What to do → Restate all the entries exactly as they appear, apart from the pictures.

Data supplied →
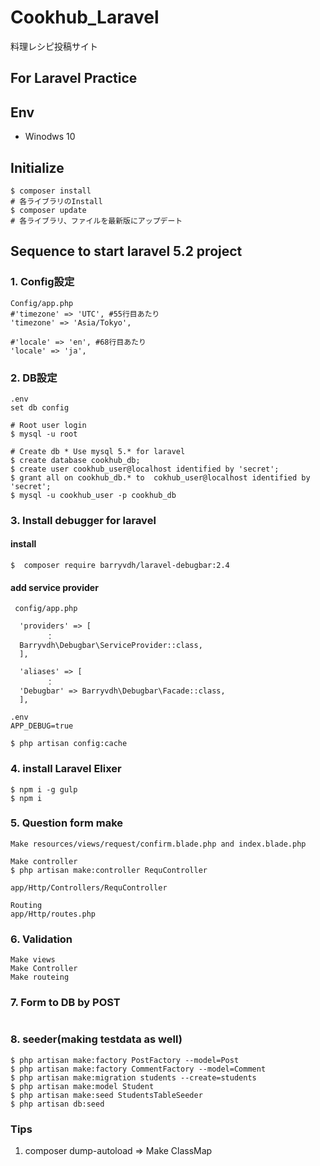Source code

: # Cookhub_Laravel
料理レシピ投稿サイト

## For Laravel Practice

## Env
- Winodws 10

## Initialize
```
$ composer install
# 各ライブラリのInstall
$ composer update
# 各ライブラリ、ファイルを最新版にアップデート
```
## Sequence to start laravel 5.2 project
### 1. Config設定
```
Config/app.php
#'timezone' => 'UTC', #55行目あたり
'timezone' => 'Asia/Tokyo',

#'locale' => 'en', #68行目あたり
'locale' => 'ja',

```

### 2. DB設定
```
.env
set db config
```

```
# Root user login
$ mysql -u root 

# Create db * Use mysql 5.* for laravel
$ create database cookhub_db;
$ create user cookhub_user@localhost identified by 'secret';
$ grant all on cookhub_db.* to  cokhub_user@localhost identified by 'secret';
$ mysql -u cookhub_user -p cookhub_db
```

### 3. Install debugger for laravel
#### install
```
$  composer require barryvdh/laravel-debugbar:2.4
```

#### add service provider
```
 config/app.php

  'providers' => [
        ：
  Barryvdh\Debugbar\ServiceProvider::class,
  ],

  'aliases' => [
        ：
  'Debugbar' => Barryvdh\Debugbar\Facade::class,
  ],

.env
APP_DEBUG=true

$ php artisan config:cache
```

### 4. install Laravel Elixer
```
$ npm i -g gulp
$ npm i
```

### 5. Question form make
```
Make resources/views/request/confirm.blade.php and index.blade.php

Make controller
$ php artisan make:controller RequController

app/Http/Controllers/RequController

Routing
app/Http/routes.php
```

### 6. Validation 
```
Make views
Make Controller
Make routeing
```

### 7. Form to DB by POST
```

```

### 8. seeder(making testdata as well)
```
$ php artisan make:factory PostFactory --model=Post
$ php artisan make:factory CommentFactory --model=Comment
$ php artisan make:migration students --create=students
$ php artisan make:model Student
$ php artisan make:seed StudentsTableSeeder
$ php artisan db:seed
```

### Tips
1. composer dump-autoload => Make ClassMap
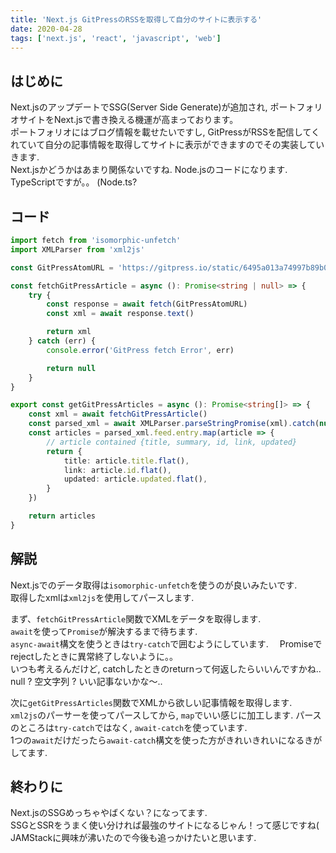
 ```yaml
---
title: 'Next.js GitPressのRSSを取得して自分のサイトに表示する'
date: 2020-04-28
tags: ['next.js', 'react', 'javascript', 'web']
---
```


## はじめに
Next.jsのアップデートでSSG(Server Side Generate)が追加され, ポートフォリオサイトをNext.jsで書き換える機運が高まっております。  
ポートフォリオにはブログ情報を載せたいですし, GitPressがRSSを配信してくれていて自分の記事情報を取得してサイトに表示ができますのでその実装していきます.  
Next.jsかどうかはあまり関係ないですね. Node.jsのコードになります.  
TypeScriptですが。。  (Node.ts?  

## コード
```typescript
import fetch from 'isomorphic-unfetch'
import XMLParser from 'xml2js'

const GitPressAtomURL = 'https://gitpress.io/static/6495a013a74997b89b08be0a51c8eb77bf6652eb934985f92035eb8b75b813d7/atom.xml'

const fetchGitPressArticle = async (): Promise<string | null> => {
    try {
        const response = await fetch(GitPressAtomURL)
        const xml = await response.text()

        return xml
    } catch (err) {
        console.error('GitPress fetch Error', err)

        return null
    }
}

export const getGitPressArticles = async (): Promise<string[]> => {
    const xml = await fetchGitPressArticle()
    const parsed_xml = await XMLParser.parseStringPromise(xml).catch(null)
    const articles = parsed_xml.feed.entry.map(article => {
        // article contained {title, summary, id, link, updated}
        return {
            title: article.title.flat(),
            link: article.id.flat(),
            updated: article.updated.flat(),
        }
    })

    return articles
}
```

## 解説
Next.jsでのデータ取得は`isomorphic-unfetch`を使うのが良いみたいです.  
取得したxmlは`xml2js`を使用してパースします.  

まず、`fetchGitPressArticle`関数でXMLをデータを取得します.  
`await`を使って`Promise`が解決するまで待ちます.  
`async-await`構文を使うときは`try-catch`で囲むようにしています.　
Promiseでrejectしたときに異常終了しないように。。  
いつも考えるんだけど, catchしたときのreturnって何返したらいいんですかね..  
null ? 空文字列 ? いい記事ないかな〜..  

次に`getGitPressArticles`関数でXMLから欲しい記事情報を取得します.  
`xml2js`のパーサーを使ってパースしてから, `map`でいい感じに加工します.
パースのところは`try-catch`ではなく, `await-catch`を使っています.  
1つの`await`だけだったら`await-catch`構文を使った方がきれいきれいになるきがしてます.   

## 終わりに
Next.jsのSSGめっちゃやばくない？になってます.  
SSGとSSRをうまく使い分ければ最強のサイトになるじゃん！って感じですね(  
JAMStackに興味が沸いたので今後も追っかけたいと思います.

Task solution →
Source code

: # Cookhub_Laravel
料理レシピ投稿サイト

## For Laravel Practice

## Env
- Winodws 10

## Initialize
```
$ composer install
# 各ライブラリのInstall
$ composer update
# 各ライブラリ、ファイルを最新版にアップデート
```
## Sequence to start laravel 5.2 project
### 1. Config設定
```
Config/app.php
#'timezone' => 'UTC', #55行目あたり
'timezone' => 'Asia/Tokyo',

#'locale' => 'en', #68行目あたり
'locale' => 'ja',

```

### 2. DB設定
```
.env
set db config
```

```
# Root user login
$ mysql -u root 

# Create db * Use mysql 5.* for laravel
$ create database cookhub_db;
$ create user cookhub_user@localhost identified by 'secret';
$ grant all on cookhub_db.* to  cokhub_user@localhost identified by 'secret';
$ mysql -u cookhub_user -p cookhub_db
```

### 3. Install debugger for laravel
#### install
```
$  composer require barryvdh/laravel-debugbar:2.4
```

#### add service provider
```
 config/app.php

  'providers' => [
        ：
  Barryvdh\Debugbar\ServiceProvider::class,
  ],

  'aliases' => [
        ：
  'Debugbar' => Barryvdh\Debugbar\Facade::class,
  ],

.env
APP_DEBUG=true

$ php artisan config:cache
```

### 4. install Laravel Elixer
```
$ npm i -g gulp
$ npm i
```

### 5. Question form make
```
Make resources/views/request/confirm.blade.php and index.blade.php

Make controller
$ php artisan make:controller RequController

app/Http/Controllers/RequController

Routing
app/Http/routes.php
```

### 6. Validation 
```
Make views
Make Controller
Make routeing
```

### 7. Form to DB by POST
```

```

### 8. seeder(making testdata as well)
```
$ php artisan make:factory PostFactory --model=Post
$ php artisan make:factory CommentFactory --model=Comment
$ php artisan make:migration students --create=students
$ php artisan make:model Student
$ php artisan make:seed StudentsTableSeeder
$ php artisan db:seed
```

### Tips
1. composer dump-autoload => Make ClassMap
 ```yaml
---
title: 'Next.js GitPressのRSSを取得して自分のサイトに表示する'
date: 2020-04-28
tags: ['next.js', 'react', 'javascript', 'web']
---
```


## はじめに
Next.jsのアップデートでSSG(Server Side Generate)が追加され, ポートフォリオサイトをNext.jsで書き換える機運が高まっております。  
ポートフォリオにはブログ情報を載せたいですし, GitPressがRSSを配信してくれていて自分の記事情報を取得してサイトに表示ができますのでその実装していきます.  
Next.jsかどうかはあまり関係ないですね. Node.jsのコードになります.  
TypeScriptですが。。  (Node.ts?  

## コード
```typescript
import fetch from 'isomorphic-unfetch'
import XMLParser from 'xml2js'

const GitPressAtomURL = 'https://gitpress.io/static/6495a013a74997b89b08be0a51c8eb77bf6652eb934985f92035eb8b75b813d7/atom.xml'

const fetchGitPressArticle = async (): Promise<string | null> => {
    try {
        const response = await fetch(GitPressAtomURL)
        const xml = await response.text()

        return xml
    } catch (err) {
        console.error('GitPress fetch Error', err)

        return null
    }
}

export const getGitPressArticles = async (): Promise<string[]> => {
    const xml = await fetchGitPressArticle()
    const parsed_xml = await XMLParser.parseStringPromise(xml).catch(null)
    const articles = parsed_xml.feed.entry.map(article => {
        // article contained {title, summary, id, link, updated}
        return {
            title: article.title.flat(),
            link: article.id.flat(),
            updated: article.updated.flat(),
        }
    })

    return articles
}
```

## 解説
Next.jsでのデータ取得は`isomorphic-unfetch`を使うのが良いみたいです.  
取得したxmlは`xml2js`を使用してパースします.  

まず、`fetchGitPressArticle`関数でXMLをデータを取得します.  
`await`を使って`Promise`が解決するまで待ちます.  
`async-await`構文を使うときは`try-catch`で囲むようにしています.　
Promiseでrejectしたときに異常終了しないように。。  
いつも考えるんだけど, catchしたときのreturnって何返したらいいんですかね..  
null ? 空文字列 ? いい記事ないかな〜..  

次に`getGitPressArticles`関数でXMLから欲しい記事情報を取得します.  
`xml2js`のパーサーを使ってパースしてから, `map`でいい感じに加工します.
パースのところは`try-catch`ではなく, `await-catch`を使っています.  
1つの`await`だけだったら`await-catch`構文を使った方がきれいきれいになるきがしてます.   

## 終わりに
Next.jsのSSGめっちゃやばくない？になってます.  
SSGとSSRをうまく使い分ければ最強のサイトになるじゃん！って感じですね(  
JAMStackに興味が沸いたので今後も追っかけたいと思います.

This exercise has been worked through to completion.